(Records excerpted from a collection)
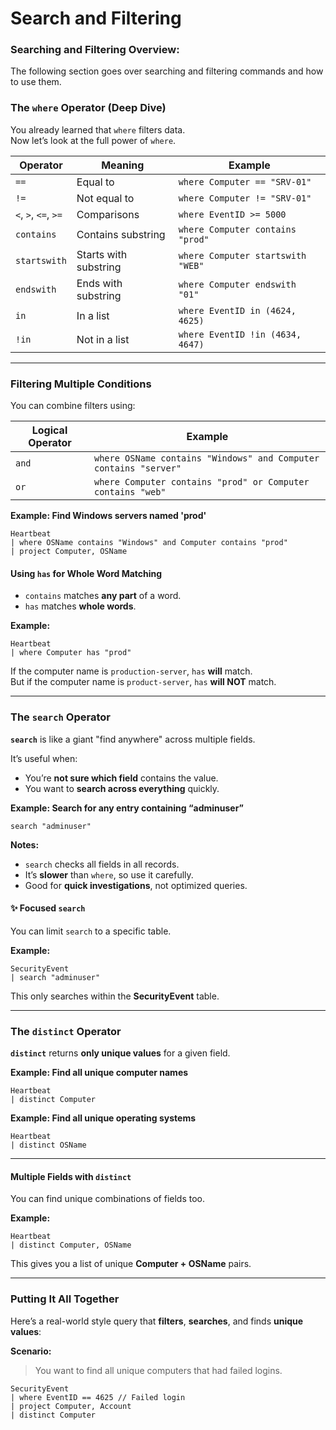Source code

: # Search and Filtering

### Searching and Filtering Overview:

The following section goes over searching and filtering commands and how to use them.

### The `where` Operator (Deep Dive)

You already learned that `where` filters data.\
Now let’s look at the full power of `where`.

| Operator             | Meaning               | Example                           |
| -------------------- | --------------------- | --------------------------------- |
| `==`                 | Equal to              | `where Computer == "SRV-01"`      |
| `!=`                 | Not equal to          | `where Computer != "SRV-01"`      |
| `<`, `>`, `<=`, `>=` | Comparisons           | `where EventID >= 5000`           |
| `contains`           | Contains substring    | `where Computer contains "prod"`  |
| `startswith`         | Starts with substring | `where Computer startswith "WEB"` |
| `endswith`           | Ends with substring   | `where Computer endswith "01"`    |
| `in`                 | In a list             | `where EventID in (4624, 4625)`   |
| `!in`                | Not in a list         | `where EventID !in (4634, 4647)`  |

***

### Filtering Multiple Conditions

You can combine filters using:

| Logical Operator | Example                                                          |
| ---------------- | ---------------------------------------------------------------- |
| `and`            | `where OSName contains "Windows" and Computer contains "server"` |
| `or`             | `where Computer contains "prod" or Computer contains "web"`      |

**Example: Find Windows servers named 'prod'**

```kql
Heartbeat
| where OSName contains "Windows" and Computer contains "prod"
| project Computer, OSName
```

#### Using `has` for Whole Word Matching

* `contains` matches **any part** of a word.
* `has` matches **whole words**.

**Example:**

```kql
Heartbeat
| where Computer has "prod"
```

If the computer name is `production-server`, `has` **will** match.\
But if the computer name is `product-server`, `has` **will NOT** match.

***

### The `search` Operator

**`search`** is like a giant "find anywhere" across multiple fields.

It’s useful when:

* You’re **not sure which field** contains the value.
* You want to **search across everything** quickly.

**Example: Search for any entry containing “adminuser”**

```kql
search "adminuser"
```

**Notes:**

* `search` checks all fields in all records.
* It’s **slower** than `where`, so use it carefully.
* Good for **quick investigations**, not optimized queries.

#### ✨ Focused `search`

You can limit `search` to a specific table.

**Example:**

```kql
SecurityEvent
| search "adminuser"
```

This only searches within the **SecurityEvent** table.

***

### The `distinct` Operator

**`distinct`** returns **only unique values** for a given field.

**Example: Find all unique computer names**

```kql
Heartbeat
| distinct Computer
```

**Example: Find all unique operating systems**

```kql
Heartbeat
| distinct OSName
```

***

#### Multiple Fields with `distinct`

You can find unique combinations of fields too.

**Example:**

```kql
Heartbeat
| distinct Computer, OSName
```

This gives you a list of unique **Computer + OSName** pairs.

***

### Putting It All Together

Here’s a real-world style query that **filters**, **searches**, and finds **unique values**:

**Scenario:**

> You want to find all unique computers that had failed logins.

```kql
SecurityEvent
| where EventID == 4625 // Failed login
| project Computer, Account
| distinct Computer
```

§ Required work: Can you repeat, word for word, every line above from the one containing "### Searching and" down to the one containing "Not equal to", including both?

§ Response area:
### Searching and Filtering Overview:

The following section goes over searching and filtering commands and how to use them.

### The `where` Operator (Deep Dive)

You already learned that `where` filters data.\
Now let’s look at the full power of `where`.

| Operator             | Meaning               | Example                           |
| -------------------- | --------------------- | --------------------------------- |
| `==`                 | Equal to              | `where Computer == "SRV-01"`      |
| `!=`                 | Not equal to          | `where Computer != "SRV-01"`      |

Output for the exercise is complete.